Data extracted from a collection:
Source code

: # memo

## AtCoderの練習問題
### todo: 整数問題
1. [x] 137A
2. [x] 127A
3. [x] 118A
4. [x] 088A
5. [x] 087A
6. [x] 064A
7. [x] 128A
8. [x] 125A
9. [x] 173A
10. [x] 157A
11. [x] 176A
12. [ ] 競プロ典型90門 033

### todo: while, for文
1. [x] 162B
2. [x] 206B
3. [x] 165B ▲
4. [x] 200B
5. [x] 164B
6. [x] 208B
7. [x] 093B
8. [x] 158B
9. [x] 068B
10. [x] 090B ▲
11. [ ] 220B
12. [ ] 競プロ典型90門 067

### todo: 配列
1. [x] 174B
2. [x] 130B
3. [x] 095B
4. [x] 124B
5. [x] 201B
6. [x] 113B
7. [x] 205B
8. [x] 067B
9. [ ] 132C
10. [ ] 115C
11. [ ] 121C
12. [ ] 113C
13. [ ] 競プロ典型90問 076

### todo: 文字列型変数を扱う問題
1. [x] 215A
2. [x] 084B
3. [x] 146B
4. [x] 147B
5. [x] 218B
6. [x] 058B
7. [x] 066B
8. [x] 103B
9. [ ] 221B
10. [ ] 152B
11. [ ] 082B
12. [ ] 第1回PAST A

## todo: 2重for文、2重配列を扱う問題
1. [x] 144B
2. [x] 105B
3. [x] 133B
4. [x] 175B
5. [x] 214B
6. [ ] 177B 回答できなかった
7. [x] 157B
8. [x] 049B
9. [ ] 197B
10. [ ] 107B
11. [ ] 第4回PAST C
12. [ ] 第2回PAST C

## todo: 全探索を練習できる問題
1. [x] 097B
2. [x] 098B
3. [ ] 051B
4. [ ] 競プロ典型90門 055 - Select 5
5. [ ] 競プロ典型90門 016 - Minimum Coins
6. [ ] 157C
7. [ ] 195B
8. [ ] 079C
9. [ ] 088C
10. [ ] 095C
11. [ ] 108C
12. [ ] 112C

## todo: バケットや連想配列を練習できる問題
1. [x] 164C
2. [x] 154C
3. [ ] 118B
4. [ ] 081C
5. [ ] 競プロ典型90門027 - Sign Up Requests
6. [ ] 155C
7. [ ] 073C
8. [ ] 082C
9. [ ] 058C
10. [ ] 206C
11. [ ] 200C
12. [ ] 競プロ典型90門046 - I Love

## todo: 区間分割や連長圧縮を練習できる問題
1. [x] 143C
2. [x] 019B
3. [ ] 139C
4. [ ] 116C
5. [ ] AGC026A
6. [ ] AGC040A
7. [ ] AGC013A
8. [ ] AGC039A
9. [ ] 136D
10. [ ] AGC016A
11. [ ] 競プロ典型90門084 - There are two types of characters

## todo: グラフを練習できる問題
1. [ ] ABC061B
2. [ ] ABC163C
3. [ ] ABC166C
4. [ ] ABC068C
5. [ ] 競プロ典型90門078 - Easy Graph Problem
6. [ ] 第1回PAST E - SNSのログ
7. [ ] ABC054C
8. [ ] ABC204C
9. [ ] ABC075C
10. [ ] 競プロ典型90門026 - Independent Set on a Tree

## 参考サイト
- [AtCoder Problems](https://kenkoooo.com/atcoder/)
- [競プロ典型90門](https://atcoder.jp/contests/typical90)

**ASSIGNMENT**
What is the number of lines in the data that hold the word "todo"? Reply with that number and nothing else.

**EXERCISE ANSWER**
9